(Rendered images with source text)
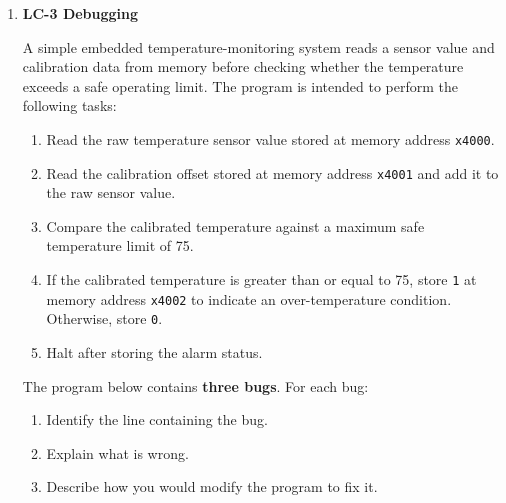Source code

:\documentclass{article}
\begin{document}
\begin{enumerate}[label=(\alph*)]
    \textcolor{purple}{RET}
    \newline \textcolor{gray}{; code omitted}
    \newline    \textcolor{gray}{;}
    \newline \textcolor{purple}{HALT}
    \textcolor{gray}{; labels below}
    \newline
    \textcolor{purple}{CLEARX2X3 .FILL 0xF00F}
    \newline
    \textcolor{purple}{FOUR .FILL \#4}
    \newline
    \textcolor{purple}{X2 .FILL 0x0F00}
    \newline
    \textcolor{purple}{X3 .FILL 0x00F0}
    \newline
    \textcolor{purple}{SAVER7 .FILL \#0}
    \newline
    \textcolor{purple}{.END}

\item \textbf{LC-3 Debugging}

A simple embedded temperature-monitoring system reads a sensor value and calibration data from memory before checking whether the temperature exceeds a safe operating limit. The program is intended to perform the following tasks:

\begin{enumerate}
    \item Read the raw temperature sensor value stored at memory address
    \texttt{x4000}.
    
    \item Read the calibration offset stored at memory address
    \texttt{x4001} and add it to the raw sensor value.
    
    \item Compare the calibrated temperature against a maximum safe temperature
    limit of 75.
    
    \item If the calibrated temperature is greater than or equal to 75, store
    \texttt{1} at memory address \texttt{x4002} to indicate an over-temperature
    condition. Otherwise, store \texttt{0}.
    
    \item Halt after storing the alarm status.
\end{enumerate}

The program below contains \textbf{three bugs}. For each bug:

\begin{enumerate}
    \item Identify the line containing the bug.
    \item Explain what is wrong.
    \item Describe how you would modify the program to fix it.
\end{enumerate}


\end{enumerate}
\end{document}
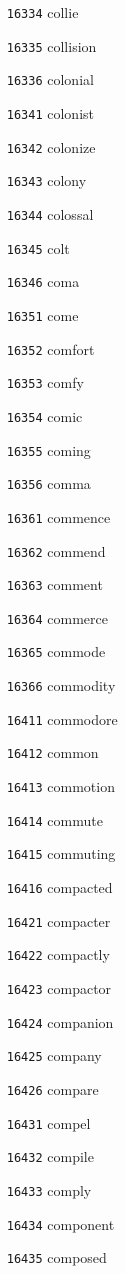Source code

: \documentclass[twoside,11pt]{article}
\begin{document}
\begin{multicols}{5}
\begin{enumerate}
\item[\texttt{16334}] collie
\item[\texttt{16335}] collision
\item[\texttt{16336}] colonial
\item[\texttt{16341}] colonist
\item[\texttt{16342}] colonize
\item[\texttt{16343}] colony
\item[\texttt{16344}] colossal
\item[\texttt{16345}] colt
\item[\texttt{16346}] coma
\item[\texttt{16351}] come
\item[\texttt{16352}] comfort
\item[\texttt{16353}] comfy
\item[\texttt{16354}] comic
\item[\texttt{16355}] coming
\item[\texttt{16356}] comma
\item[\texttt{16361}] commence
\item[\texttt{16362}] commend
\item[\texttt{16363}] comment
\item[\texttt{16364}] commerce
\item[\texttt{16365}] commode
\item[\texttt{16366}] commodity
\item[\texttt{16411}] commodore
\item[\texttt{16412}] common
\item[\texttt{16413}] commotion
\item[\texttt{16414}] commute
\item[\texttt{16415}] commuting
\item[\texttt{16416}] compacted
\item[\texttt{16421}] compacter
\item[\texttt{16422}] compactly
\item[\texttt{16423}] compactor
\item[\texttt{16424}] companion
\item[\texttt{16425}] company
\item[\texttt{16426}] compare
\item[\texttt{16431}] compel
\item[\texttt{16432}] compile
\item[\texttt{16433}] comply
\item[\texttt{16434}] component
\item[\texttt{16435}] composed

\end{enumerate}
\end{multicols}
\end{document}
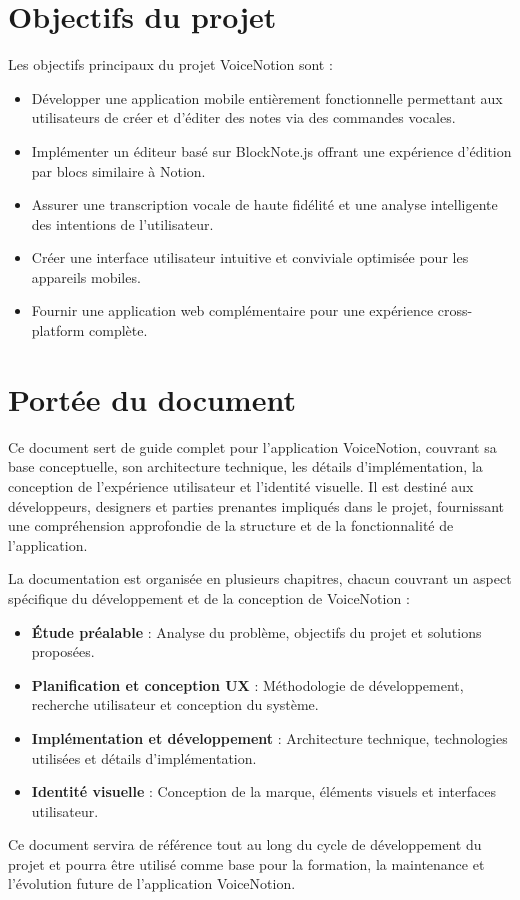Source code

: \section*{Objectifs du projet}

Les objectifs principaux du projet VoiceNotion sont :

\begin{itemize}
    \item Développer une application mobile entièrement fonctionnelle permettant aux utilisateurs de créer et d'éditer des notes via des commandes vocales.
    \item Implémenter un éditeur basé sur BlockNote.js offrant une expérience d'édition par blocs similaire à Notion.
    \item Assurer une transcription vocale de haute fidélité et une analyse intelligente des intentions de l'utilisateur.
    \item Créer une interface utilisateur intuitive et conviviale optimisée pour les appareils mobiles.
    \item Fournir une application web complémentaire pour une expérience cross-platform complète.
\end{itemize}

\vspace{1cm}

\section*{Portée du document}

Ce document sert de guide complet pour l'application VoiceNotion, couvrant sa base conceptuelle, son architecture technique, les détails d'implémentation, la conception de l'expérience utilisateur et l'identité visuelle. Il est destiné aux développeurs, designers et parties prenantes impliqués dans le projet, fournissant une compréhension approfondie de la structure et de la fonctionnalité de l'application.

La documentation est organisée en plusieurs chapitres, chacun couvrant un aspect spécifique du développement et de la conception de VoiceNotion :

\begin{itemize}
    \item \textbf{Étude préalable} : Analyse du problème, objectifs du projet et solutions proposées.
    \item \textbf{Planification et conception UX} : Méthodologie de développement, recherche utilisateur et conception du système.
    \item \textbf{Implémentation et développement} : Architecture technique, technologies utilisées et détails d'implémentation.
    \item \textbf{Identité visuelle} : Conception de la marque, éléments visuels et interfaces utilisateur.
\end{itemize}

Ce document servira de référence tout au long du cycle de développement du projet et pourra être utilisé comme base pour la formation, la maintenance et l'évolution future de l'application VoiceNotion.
---
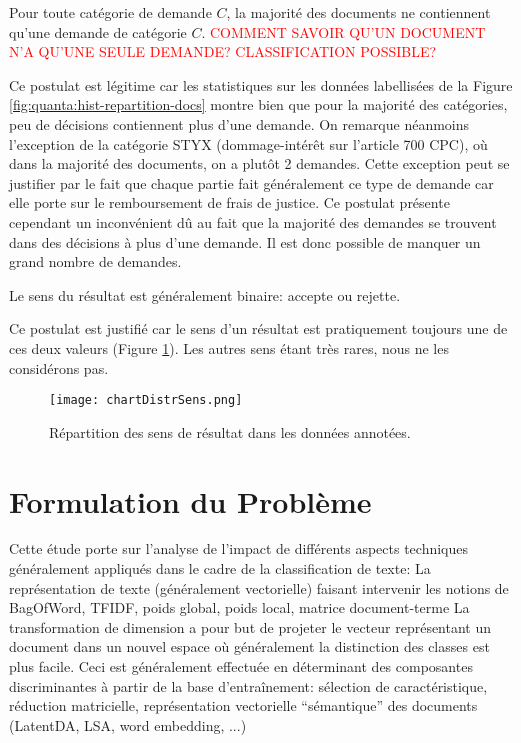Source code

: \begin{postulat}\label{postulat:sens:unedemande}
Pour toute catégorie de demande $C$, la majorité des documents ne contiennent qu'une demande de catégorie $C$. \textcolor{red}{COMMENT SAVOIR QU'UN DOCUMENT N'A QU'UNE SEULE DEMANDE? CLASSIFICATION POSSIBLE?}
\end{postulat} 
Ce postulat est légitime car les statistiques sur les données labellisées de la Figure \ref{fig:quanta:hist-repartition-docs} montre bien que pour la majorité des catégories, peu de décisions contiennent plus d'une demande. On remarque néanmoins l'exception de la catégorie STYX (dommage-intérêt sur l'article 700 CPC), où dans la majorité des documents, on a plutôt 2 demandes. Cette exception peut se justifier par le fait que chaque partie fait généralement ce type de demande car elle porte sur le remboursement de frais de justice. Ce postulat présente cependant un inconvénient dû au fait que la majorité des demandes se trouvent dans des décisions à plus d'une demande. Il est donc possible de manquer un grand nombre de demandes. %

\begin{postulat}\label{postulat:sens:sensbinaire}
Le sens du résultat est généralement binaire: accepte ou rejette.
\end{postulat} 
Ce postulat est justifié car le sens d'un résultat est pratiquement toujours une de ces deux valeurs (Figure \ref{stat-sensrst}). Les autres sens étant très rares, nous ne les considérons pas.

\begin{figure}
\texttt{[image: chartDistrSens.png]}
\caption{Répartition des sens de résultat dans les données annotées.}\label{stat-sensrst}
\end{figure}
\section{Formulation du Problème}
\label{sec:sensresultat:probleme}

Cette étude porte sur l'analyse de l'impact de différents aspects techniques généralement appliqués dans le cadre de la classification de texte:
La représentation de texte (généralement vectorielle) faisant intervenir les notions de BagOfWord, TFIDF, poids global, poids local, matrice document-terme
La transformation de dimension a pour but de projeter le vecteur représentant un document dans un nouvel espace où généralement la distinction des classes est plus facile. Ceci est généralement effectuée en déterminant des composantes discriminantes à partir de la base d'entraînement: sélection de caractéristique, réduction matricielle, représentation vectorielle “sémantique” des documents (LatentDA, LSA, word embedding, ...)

*Work order*.
Search the entries for the string "calibration". Copy every line that has it.

*Answer*.
A simple embedded temperature-monitoring system reads a sensor value and calibration data from memory before checking whether the temperature exceeds a safe operating limit. The program is intended to perform the following tasks:
    \item Read the calibration offset stored at memory address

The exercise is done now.